Brief >> What's needed is an exact copy of all the data below, without pictures.

========

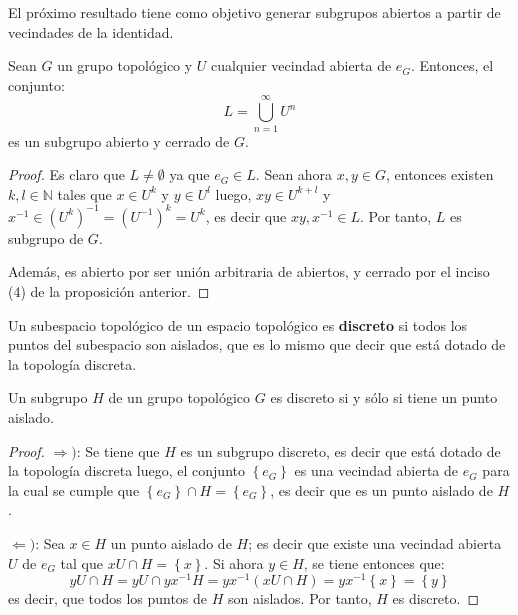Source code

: \documentclass[12pt]{report}
\theoremstyle{largebreak}
\begin{document}
    El próximo resultado tiene como objetivo generar subgrupos abiertos a partir de vecindades de la identidad.

    \begin{theor}
        Sean $G$ un grupo topológico y $U$ cualquier vecindad abierta de $e_G$. Entonces, el conjunto:
        \begin{equation*}
            L=\bigcup_{n=1}^\infty U^n
        \end{equation*}
        es un subgrupo abierto y cerrado de $G$.
    \end{theor}

    \begin{proof}
        Es claro que $L\neq\emptyset$ ya que $e_G\in L$. Sean ahora $x,y\in G$, entonces existen $k,l\in\mathbb{N}$ tales que $x\in U^k$ y $y\in U^l$ luego, $xy\in U^{k+l}$ y $x^{-1}\in \left(U^{k}\right)^{-1}=(U^{-1})^k= U^k$, es decir que $xy,x^{-1}\in L$. Por tanto, $L$ es subgrupo de $G$.

        Además, es abierto por ser unión arbitraria de abiertos, y cerrado por el inciso (4) de la proposición anterior.
    \end{proof}

    \begin{obs}
        Un subespacio topológico de un espacio topológico es \textbf{discreto} si todos los puntos del subespacio son aislados, que es lo mismo que decir que está dotado de la topología discreta.
    \end{obs}

    \begin{propo}
        Un subgrupo $H$ de un grupo topológico $G$ es discreto si y sólo si tiene un punto aislado.
    \end{propo}

    \begin{proof}
        $\Rightarrow)$: Se tiene que $H$ es un subgrupo discreto, es decir que está dotado de la topología discreta luego, el conjunto $\left\{e_G\right\}$ es una vecindad abierta de $e_G$ para la cual se cumple que $\left\{e_G\right\}\cap H=\left\{e_G\right\}$, es decir que es un punto aislado de $H$.

        $\Leftarrow)$: Sea $x\in H$ un punto aislado de $H$; es decir que existe una vecindad abierta $U$ de $e_G$ tal que $xU\cap H=\left\{x\right\}$. Si ahora $y\in H$, se tiene entonces que:
        \begin{equation*}
            yU\cap H=yU\cap yx^{-1}H=yx^{-1}(xU\cap H)=yx^{-1}\left\{x\right\}=\left\{y\right\}
        \end{equation*}
        es decir, que todos los puntos de $H$ son aislados. Por tanto, $H$ es discreto.
    \end{proof}
\end{document}
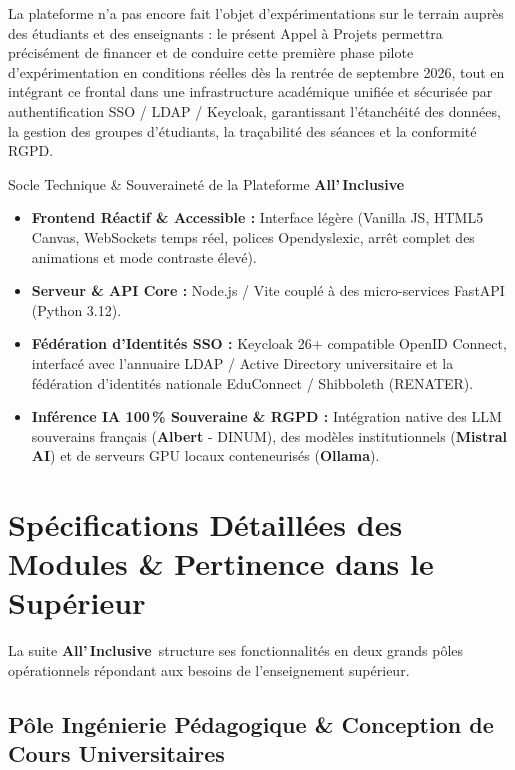 \documentclass[11pt,a4paper]{article}
\newcommand{\AIBrand}{\textbf{\textcolor{primaryRed}{A}ll'\,\textcolor{primaryRed}{I}nclusive}}
\begin{document}
La plateforme n'a pas encore fait l'objet d'expérimentations sur le terrain auprès des étudiants et des enseignants : le présent Appel à Projets permettra précisément de financer et de conduire cette première phase pilote d'expérimentation en conditions réelles dès la rentrée de septembre 2026, tout en intégrant ce frontal dans une infrastructure académique unifiée et sécurisée par authentification SSO / LDAP / Keycloak, garantissant l'étanchéité des données, la gestion des groupes d'étudiants, la traçabilité des séances et la conformité RGPD.

\begin{calloutBox}[univBlue]{Socle Technique \& Souveraineté de la Plateforme \AIBrand}
\begin{itemize}[leftmargin=1.2em, itemsep=2pt]
    \item \textbf{Frontend Réactif \& Accessible :} Interface légère (Vanilla JS, HTML5 Canvas, WebSockets temps réel, polices Opendyslexic, arrêt complet des animations et mode contraste élevé).
    \item \textbf{Serveur \& API Core :} Node.js / Vite couplé à des micro-services FastAPI (Python 3.12).
    \item \textbf{Fédération d'Identités SSO :} Keycloak 26+ compatible OpenID Connect, interfacé avec l'annuaire LDAP / Active Directory universitaire et la fédération d'identités nationale EduConnect / Shibboleth (RENATER).
    \item \textbf{Inférence IA 100\,\% Souveraine \& RGPD :} Intégration native des LLM souverains français (\textbf{Albert} - DINUM), des modèles institutionnels (\textbf{Mistral AI}) et de serveurs GPU locaux conteneurisés (\textbf{Ollama}).
\end{itemize}
\end{calloutBox}

\newpage
\section{Spécifications Détaillées des Modules \& Pertinence dans le Supérieur}

La suite \AIBrand\ structure ses fonctionnalités en deux grands pôles opérationnels répondant aux besoins de l'enseignement supérieur.

\subsection{Pôle Ingénierie Pédagogique \& Conception de Cours Universitaires}
\end{document}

========

Solution for this exercise >>
Source code

: \documentclass[12pt]{report}
\theoremstyle{largebreak}
\begin{document}
    El próximo resultado tiene como objetivo generar subgrupos abiertos a partir de vecindades de la identidad.

    \begin{theor}
        Sean $G$ un grupo topológico y $U$ cualquier vecindad abierta de $e_G$. Entonces, el conjunto:
        \begin{equation*}
            L=\bigcup_{n=1}^\infty U^n
        \end{equation*}
        es un subgrupo abierto y cerrado de $G$.
    \end{theor}

    \begin{proof}
        Es claro que $L\neq\emptyset$ ya que $e_G\in L$. Sean ahora $x,y\in G$, entonces existen $k,l\in\mathbb{N}$ tales que $x\in U^k$ y $y\in U^l$ luego, $xy\in U^{k+l}$ y $x^{-1}\in \left(U^{k}\right)^{-1}=(U^{-1})^k= U^k$, es decir que $xy,x^{-1}\in L$. Por tanto, $L$ es subgrupo de $G$.

        Además, es abierto por ser unión arbitraria de abiertos, y cerrado por el inciso (4) de la proposición anterior.
    \end{proof}

    \begin{obs}
        Un subespacio topológico de un espacio topológico es \textbf{discreto} si todos los puntos del subespacio son aislados, que es lo mismo que decir que está dotado de la topología discreta.
    \end{obs}

    \begin{propo}
        Un subgrupo $H$ de un grupo topológico $G$ es discreto si y sólo si tiene un punto aislado.
    \end{propo}

    \begin{proof}
        $\Rightarrow)$: Se tiene que $H$ es un subgrupo discreto, es decir que está dotado de la topología discreta luego, el conjunto $\left\{e_G\right\}$ es una vecindad abierta de $e_G$ para la cual se cumple que $\left\{e_G\right\}\cap H=\left\{e_G\right\}$, es decir que es un punto aislado de $H$.

        $\Leftarrow)$: Sea $x\in H$ un punto aislado de $H$; es decir que existe una vecindad abierta $U$ de $e_G$ tal que $xU\cap H=\left\{x\right\}$. Si ahora $y\in H$, se tiene entonces que:
        \begin{equation*}
            yU\cap H=yU\cap yx^{-1}H=yx^{-1}(xU\cap H)=yx^{-1}\left\{x\right\}=\left\{y\right\}
        \end{equation*}
        es decir, que todos los puntos de $H$ son aislados. Por tanto, $H$ es discreto.
    \end{proof}
\end{document}
 \documentclass[11pt,a4paper]{article}
\newcommand{\AIBrand}{\textbf{\textcolor{primaryRed}{A}ll'\,\textcolor{primaryRed}{I}nclusive}}
\begin{document}
La plateforme n'a pas encore fait l'objet d'expérimentations sur le terrain auprès des étudiants et des enseignants : le présent Appel à Projets permettra précisément de financer et de conduire cette première phase pilote d'expérimentation en conditions réelles dès la rentrée de septembre 2026, tout en intégrant ce frontal dans une infrastructure académique unifiée et sécurisée par authentification SSO / LDAP / Keycloak, garantissant l'étanchéité des données, la gestion des groupes d'étudiants, la traçabilité des séances et la conformité RGPD.

\begin{calloutBox}[univBlue]{Socle Technique \& Souveraineté de la Plateforme \AIBrand}
\begin{itemize}[leftmargin=1.2em, itemsep=2pt]
    \item \textbf{Frontend Réactif \& Accessible :} Interface légère (Vanilla JS, HTML5 Canvas, WebSockets temps réel, polices Opendyslexic, arrêt complet des animations et mode contraste élevé).
    \item \textbf{Serveur \& API Core :} Node.js / Vite couplé à des micro-services FastAPI (Python 3.12).
    \item \textbf{Fédération d'Identités SSO :} Keycloak 26+ compatible OpenID Connect, interfacé avec l'annuaire LDAP / Active Directory universitaire et la fédération d'identités nationale EduConnect / Shibboleth (RENATER).
    \item \textbf{Inférence IA 100\,\% Souveraine \& RGPD :} Intégration native des LLM souverains français (\textbf{Albert} - DINUM), des modèles institutionnels (\textbf{Mistral AI}) et de serveurs GPU locaux conteneurisés (\textbf{Ollama}).
\end{itemize}
\end{calloutBox}

\newpage
\section{Spécifications Détaillées des Modules \& Pertinence dans le Supérieur}

La suite \AIBrand\ structure ses fonctionnalités en deux grands pôles opérationnels répondant aux besoins de l'enseignement supérieur.

\subsection{Pôle Ingénierie Pédagogique \& Conception de Cours Universitaires}
\end{document}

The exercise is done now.